## Data provided
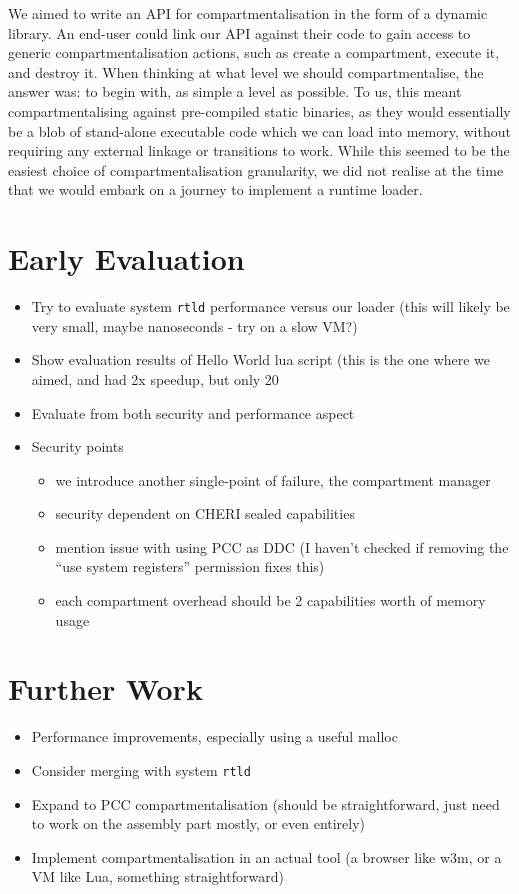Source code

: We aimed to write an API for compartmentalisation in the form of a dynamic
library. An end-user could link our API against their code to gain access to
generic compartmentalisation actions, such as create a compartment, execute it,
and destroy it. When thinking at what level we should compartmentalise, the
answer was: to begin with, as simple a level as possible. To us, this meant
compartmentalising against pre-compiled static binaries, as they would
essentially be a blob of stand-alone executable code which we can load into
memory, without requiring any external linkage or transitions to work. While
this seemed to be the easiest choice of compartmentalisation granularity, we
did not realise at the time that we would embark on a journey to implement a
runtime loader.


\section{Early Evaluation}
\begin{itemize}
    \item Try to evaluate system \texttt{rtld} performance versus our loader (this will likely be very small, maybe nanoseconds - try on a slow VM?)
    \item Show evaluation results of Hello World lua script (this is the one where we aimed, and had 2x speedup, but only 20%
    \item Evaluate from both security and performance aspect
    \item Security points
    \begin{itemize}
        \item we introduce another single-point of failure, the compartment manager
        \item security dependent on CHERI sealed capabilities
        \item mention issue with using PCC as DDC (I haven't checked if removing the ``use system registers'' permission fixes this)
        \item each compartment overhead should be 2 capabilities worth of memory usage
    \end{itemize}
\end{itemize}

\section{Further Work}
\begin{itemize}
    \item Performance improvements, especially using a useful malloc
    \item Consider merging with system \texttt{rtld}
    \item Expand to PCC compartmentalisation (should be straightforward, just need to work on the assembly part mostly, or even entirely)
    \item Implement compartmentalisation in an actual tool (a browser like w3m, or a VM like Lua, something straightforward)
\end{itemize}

--

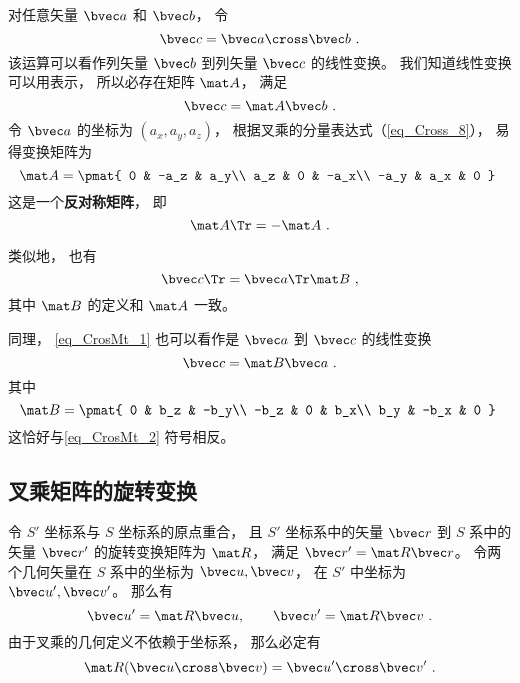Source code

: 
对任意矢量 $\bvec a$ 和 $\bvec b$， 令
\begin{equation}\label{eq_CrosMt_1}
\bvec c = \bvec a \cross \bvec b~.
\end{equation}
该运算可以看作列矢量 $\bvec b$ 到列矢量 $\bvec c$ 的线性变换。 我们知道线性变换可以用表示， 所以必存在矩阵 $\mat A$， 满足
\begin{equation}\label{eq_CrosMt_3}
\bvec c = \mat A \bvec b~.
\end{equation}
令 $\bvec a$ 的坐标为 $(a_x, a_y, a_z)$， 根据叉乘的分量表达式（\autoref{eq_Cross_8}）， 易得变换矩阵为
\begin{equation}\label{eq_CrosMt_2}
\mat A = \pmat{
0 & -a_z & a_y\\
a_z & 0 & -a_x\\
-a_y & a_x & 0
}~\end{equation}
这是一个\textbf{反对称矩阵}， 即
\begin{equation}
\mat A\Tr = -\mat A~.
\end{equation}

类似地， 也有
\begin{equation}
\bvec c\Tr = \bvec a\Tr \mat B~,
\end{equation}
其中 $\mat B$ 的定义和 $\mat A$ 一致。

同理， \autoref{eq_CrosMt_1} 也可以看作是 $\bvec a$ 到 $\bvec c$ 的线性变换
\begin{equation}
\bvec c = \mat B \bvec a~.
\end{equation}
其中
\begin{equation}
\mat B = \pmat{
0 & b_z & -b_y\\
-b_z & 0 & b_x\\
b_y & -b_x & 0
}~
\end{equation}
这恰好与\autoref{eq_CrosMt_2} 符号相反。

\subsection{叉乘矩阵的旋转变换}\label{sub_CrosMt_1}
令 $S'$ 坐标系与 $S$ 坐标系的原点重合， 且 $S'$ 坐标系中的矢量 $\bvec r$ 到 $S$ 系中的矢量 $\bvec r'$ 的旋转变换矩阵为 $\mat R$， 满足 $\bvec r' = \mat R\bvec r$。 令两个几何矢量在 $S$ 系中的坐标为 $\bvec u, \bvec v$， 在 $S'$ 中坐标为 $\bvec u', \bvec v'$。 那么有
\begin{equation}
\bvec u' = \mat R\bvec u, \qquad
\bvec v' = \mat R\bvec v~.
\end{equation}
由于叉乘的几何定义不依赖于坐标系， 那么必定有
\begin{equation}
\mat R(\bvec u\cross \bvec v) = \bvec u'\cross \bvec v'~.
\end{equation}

--

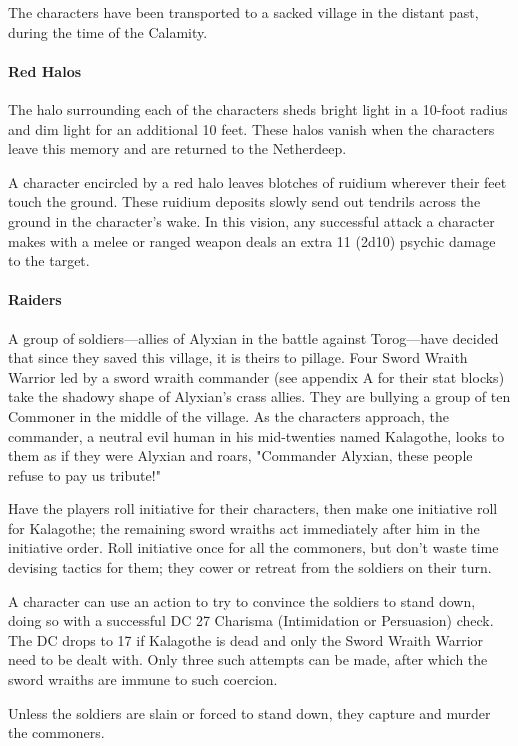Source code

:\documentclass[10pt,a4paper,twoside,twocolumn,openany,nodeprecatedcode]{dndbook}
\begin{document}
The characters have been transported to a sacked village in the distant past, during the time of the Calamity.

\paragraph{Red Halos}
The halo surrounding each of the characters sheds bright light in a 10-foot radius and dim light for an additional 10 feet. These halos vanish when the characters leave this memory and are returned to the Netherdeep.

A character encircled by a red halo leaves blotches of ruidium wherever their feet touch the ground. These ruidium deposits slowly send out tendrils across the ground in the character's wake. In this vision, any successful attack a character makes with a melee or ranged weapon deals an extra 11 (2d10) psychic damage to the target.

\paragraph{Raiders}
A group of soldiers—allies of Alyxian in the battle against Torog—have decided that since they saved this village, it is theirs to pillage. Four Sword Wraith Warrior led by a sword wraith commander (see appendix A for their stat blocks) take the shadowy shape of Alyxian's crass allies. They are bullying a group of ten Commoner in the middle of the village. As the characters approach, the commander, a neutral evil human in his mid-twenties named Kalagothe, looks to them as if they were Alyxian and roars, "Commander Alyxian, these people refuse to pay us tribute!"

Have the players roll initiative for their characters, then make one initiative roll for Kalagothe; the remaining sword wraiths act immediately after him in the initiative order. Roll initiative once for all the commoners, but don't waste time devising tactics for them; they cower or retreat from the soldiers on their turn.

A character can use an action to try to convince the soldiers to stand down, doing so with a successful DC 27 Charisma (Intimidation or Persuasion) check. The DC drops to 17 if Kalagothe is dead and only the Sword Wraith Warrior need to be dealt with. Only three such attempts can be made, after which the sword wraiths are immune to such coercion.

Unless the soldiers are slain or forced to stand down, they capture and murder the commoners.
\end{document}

## Exercise aim
Among the records, find each line where the word "capabilities" occurs, and copy it.

## Answer box
        \item security dependent on CHERI sealed capabilities
        \item each compartment overhead should be 2 capabilities worth of memory usage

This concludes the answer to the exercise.